Reasons for Negative Externalities
The reason these negative externalities, otherwise known as social costs, occur is that these expenses are generally not included in calculating the costs of production. Production decisions are generally based on financial data and most social costs are not measured that way. For example, when a firm decides to open up a new factory, it will not account for the cost that residents accrue by drinking water from a river the factory polluted. As a result, a product that shouldn’t be produced, because the total expenses exceed the return, are made because social costs were not considered.
In other words, the costs of production represent individual, or private, marginal costs. The private marginal costs are lower than societal marginal costs, which also capture the true costs of the negative externalities. As a result, producers will overestimate the ideal quantity of the good to produce.
Negative Externality: Graphically, negative externalities occur when social costs are lower than private costs, and firms produce more units than is socially optimal. The ideal equilibrium quantity that reflects negative externalities is Qs, but firms may produce at Qp.
Government Solutions for Negative Externalities
In these cases, government intervention is necessary to help “price” negative externalities. Governments can either use regulation (e.g. outlaw an action) or use market solutions. By instituting policies such as pollution penalties, permitting civil lawsuits by private parties to recover damages for negligent actions, and levying environmental taxes, governments can achieve two things. First, these regulations recover funds to help fix the damage caused by negative externalities. Second, these acts help put a financial price on social costs. With that information, businesses can arrive at a more accurate figure for the costs of production. Businesses can then avoid producing products whose financial and social costs exceed the financial return.
Cigarette smoke: Secondhand smoke is an example of a negative externality; a person chooses to smoke, but others who do not choose to smoke are harmed.
Positive externalities are benefits caused by activities that affect an otherwise uninvolved party who did not choose to incur that benefit.

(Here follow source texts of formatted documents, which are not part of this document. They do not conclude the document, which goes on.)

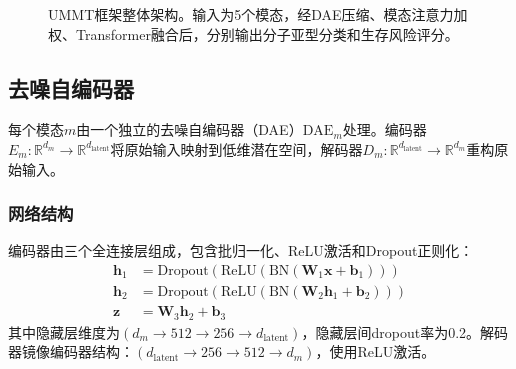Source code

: \documentclass[conference]{IEEEtran}
\begin{document}
\begin{figure}[htbp]
\centering
{}
\caption{UMMT框架整体架构。输入为5个模态，经DAE压缩、模态注意力加权、Transformer融合后，分别输出分子亚型分类和生存风险评分。}
\label{fig:architecture}
\end{figure}

\subsection{去噪自编码器}
\label{sec:dae}

每个模态$m$由一个独立的去噪自编码器（DAE）$\text{DAE}_m$处理。编码器$E_m: \mathbb{R}^{d_m} \to \mathbb{R}^{d_{\text{latent}}}$将原始输入映射到低维潜在空间，解码器$D_m: \mathbb{R}^{d_{\text{latent}}} \to \mathbb{R}^{d_m}$重构原始输入。

\subsubsection{网络结构}

编码器由三个全连接层组成，包含批归一化、ReLU激活和Dropout正则化：
\begin{equation}
\begin{aligned}
\mathbf{h}_1 &= \text{Dropout}(\text{ReLU}(\text{BN}(\mathbf{W}_1 \mathbf{x} + \mathbf{b}_1))) \\
\mathbf{h}_2 &= \text{Dropout}(\text{ReLU}(\text{BN}(\mathbf{W}_2 \mathbf{h}_1 + \mathbf{b}_2))) \\
\mathbf{z} &= \mathbf{W}_3 \mathbf{h}_2 + \mathbf{b}_3
\end{aligned}
\end{equation}
其中隐藏层维度为$(d_m \to 512 \to 256 \to d_{\text{latent}})$，隐藏层间dropout率为0.2。解码器镜像编码器结构：$(d_{\text{latent}} \to 256 \to 512 \to d_m)$，使用ReLU激活。
\end{document}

- Use an example to discuss the concept of a positive externality
Positive externalities are benefits caused by transactions that affect an otherwise uninvolved party who did not choose to incur that benefit. Externalities occur all the time because economic events do not occur within a vacuum. Transactions often require the use of common resources that are shared with parties are not involved with the exchange. The use of these resources, in turn, impacts the uninvolved parties.
In the case of positive externalities, a transaction has positive side effects for non-related parties. Let’s take a look at some example:
- A homeowner keeps his house maintained, the neighborhood benefits through higher home values. The homeowner’s neighbors benefit from a positive externality.

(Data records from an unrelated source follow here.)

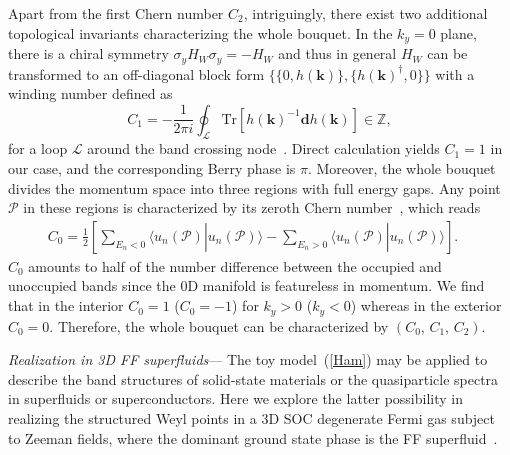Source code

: \documentclass[prl,aps,twocolumn,showpacs,floatfix]{revtex4}
\begin{document}
Apart from the first Chern number $C_2$, intriguingly, there exist two
additional topological invariants characterizing the whole bouquet. In the $%
k_y=0$ plane, there is a chiral symmetry $\sigma_y H_W\sigma_y=-H_W$ and
thus in general $H_W$ can be transformed to an off-diagonal block form $%
\{\{0,h(\mathbf{k})\},\{h(\mathbf{k})^\dagger,0\}\}$ with a winding number
defined as
\begin{equation}
C_1=-\frac{1}{2\pi i}\oint_\mathcal{L}\text{Tr}[h(\mathbf{k})^{-1}\mathbf{d}%
h(\mathbf{k})]\in\mathbb{Z},  \label{EqWN}
\end{equation}
for a loop $\mathcal{L}$ around the band crossing node~\cite%
{Jeffrey,Fan2014PRB,Prodan2014PRB}. Direct calculation yields $C_1=1$ in our
case, and the corresponding Berry phase is $\pi$. Moreover, the whole
bouquet divides the momentum space into three regions with full energy gaps.
Any point $\mathcal{P}$ in these regions is characterized by its zeroth
Chern number~\cite{Jeffrey}, which reads
\begin{eqnarray}
C_0=\frac{1}{2}\left[\sum_{E_{n}<0} \langle u_{n}(\mathcal{P})|u_{n}(%
\mathcal{P})\rangle- \sum_{E_{n}>0} \langle u_{n}(\mathcal{P})|u_{n}(%
\mathcal{P})\rangle\right]. \quad
\end{eqnarray}
$C_0$ amounts to half of the number difference between the occupied and
unoccupied bands since the 0D manifold is featureless in momentum. We find
that in the interior $C_0=1$ ($C_0=-1$) for $k_y>0$ ($k_y<0$) whereas in the
exterior $C_0=0$. Therefore, the whole bouquet can be characterized by $%
(C_0,\,C_1,\,C_2)$.

\emph{Realization in 3D FF superfluids}--- The toy model~(\ref{Ham}) may be
applied to describe the band structures of solid-state materials or the
quasiparticle spectra in superfluids or superconductors. Here we explore the
latter possibility in realizing the structured Weyl points in a 3D SOC
degenerate Fermi gas subject to Zeeman fields, where the dominant ground
state phase is the FF superfluid~\cite%
{Zheng2013PRA,FanWu2013PRL,Liu2013PRA,Lin2013NJP,YongReveiw}.
\end{document}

- A person may keep bees for her own enjoyment, but gardeners in the area benefit because their flowers are pollinated. The beekeeper’s transaction of purchasing bees ends up positively affecting parties who are not involved in the transaction.

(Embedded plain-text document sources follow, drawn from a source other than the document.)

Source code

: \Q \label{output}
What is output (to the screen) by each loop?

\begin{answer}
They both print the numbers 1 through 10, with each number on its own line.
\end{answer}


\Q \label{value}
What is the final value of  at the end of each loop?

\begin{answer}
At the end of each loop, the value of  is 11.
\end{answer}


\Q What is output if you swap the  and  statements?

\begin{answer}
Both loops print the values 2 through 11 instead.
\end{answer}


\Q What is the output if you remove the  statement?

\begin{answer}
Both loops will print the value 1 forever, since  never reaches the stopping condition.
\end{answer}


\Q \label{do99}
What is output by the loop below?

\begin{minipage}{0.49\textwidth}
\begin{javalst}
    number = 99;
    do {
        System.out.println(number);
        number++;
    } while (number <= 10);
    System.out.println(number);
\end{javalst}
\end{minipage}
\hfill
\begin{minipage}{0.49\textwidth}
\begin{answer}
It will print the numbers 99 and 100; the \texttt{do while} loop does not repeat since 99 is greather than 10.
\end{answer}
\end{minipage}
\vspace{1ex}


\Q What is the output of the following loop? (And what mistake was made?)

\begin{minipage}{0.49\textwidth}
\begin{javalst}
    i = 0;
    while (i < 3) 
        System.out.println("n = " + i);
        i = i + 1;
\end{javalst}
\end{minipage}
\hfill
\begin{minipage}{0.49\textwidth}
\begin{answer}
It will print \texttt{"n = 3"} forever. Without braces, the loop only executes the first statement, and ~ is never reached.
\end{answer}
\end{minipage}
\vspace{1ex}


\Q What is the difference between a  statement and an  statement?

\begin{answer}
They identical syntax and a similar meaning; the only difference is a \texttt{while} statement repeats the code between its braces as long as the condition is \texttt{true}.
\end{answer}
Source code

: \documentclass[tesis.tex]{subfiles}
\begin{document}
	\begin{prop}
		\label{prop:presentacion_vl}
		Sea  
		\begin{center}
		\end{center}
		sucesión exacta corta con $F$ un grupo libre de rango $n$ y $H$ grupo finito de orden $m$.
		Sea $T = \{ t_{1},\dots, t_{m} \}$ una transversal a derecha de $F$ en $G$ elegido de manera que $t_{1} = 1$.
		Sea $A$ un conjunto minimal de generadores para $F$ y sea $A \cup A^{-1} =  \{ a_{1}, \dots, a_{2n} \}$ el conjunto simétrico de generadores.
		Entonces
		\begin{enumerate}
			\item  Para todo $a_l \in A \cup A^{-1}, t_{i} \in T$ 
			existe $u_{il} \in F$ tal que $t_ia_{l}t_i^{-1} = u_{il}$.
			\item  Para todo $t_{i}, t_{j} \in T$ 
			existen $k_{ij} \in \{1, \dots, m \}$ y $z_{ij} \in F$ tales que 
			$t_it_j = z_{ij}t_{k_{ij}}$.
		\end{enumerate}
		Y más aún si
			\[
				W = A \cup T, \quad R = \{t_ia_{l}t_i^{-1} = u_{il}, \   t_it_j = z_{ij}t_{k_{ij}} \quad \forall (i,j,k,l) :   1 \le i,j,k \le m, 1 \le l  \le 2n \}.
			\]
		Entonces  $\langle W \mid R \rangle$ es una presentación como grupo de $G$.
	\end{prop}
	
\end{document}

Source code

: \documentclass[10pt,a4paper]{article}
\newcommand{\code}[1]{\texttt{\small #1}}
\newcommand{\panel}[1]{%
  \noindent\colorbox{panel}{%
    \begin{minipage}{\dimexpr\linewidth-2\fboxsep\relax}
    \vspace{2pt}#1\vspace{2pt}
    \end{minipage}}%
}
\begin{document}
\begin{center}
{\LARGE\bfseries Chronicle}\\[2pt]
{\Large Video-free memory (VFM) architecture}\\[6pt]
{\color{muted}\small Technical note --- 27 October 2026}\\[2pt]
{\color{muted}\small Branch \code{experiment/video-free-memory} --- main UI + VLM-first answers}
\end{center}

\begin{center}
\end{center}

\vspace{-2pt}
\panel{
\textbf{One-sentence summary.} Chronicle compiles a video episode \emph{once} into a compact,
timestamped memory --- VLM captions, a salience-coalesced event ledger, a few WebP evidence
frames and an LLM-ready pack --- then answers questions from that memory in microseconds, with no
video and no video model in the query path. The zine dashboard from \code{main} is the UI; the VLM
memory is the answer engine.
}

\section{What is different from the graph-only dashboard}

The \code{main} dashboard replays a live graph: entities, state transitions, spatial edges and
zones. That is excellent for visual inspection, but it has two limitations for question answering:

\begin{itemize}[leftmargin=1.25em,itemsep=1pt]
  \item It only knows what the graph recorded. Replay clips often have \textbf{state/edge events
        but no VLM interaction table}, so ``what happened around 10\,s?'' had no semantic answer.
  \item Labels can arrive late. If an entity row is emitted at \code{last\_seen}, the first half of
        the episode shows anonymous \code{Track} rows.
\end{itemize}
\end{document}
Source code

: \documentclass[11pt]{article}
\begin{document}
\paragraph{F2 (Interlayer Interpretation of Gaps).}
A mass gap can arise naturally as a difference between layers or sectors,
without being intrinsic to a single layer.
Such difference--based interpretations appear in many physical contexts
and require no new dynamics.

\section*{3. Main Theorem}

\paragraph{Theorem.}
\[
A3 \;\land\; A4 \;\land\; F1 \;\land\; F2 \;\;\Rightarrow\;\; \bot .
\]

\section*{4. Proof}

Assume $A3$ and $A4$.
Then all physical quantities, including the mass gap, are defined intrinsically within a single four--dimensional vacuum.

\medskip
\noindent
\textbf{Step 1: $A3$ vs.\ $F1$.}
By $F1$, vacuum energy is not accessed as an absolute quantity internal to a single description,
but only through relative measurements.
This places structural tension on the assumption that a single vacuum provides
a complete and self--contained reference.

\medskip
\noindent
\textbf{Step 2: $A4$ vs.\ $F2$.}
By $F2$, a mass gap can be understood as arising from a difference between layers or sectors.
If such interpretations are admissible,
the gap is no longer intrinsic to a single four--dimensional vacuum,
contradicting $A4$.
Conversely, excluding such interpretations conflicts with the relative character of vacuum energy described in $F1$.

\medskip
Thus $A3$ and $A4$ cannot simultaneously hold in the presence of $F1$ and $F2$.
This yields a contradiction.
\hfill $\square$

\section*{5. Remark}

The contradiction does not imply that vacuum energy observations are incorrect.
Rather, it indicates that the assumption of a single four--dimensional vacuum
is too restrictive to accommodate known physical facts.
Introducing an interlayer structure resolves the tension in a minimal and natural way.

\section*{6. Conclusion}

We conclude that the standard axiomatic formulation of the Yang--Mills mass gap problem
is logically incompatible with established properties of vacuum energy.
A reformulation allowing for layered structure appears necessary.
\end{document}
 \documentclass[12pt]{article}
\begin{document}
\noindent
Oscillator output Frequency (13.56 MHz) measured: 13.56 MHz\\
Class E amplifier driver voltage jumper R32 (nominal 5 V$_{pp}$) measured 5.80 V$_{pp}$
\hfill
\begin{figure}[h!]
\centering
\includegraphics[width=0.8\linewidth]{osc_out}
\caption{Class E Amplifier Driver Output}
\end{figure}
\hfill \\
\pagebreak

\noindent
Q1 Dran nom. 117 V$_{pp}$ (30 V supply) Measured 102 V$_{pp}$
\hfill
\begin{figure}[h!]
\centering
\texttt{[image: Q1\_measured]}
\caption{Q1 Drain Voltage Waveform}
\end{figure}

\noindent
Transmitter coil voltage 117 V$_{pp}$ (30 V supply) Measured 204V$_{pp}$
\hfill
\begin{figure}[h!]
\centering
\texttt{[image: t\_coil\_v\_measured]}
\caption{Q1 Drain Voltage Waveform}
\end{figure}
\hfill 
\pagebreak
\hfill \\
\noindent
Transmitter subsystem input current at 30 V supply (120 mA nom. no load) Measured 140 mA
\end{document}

- A person becomes inoculated against a disease, those around him benefit because they cannot catch the disease from him. There was an exchange between the doctor and the patient, but others also benefit.
In each of these cases, the people taking action are presumably not doing it for the sake of the community, but for their own purposes. The people taking the action may also enjoy the additional benefits described above, but initiators of actions are not considered beneficiaries of externalities.
The problem with positive externalities is that the people who create these advantages cannot charge the beneficiaries; the beneficiaries can “free ride,” or benefit without paying. For example, assume everyone in a community, except one person, got a flu shot. That one person could choose to abstain from receiving the shot; since everyone else got inoculated, he can’t get the disease from the others because they can’t catch the flu. That person would be a free rider since he would benefit from inoculations without incurring any cost.
Since parties that create the externality aren’t compensated, they do not have any incentive to create more. This results in a suboptimal result, because the producers of the externality will generally create less of the benefit than the larger community needs.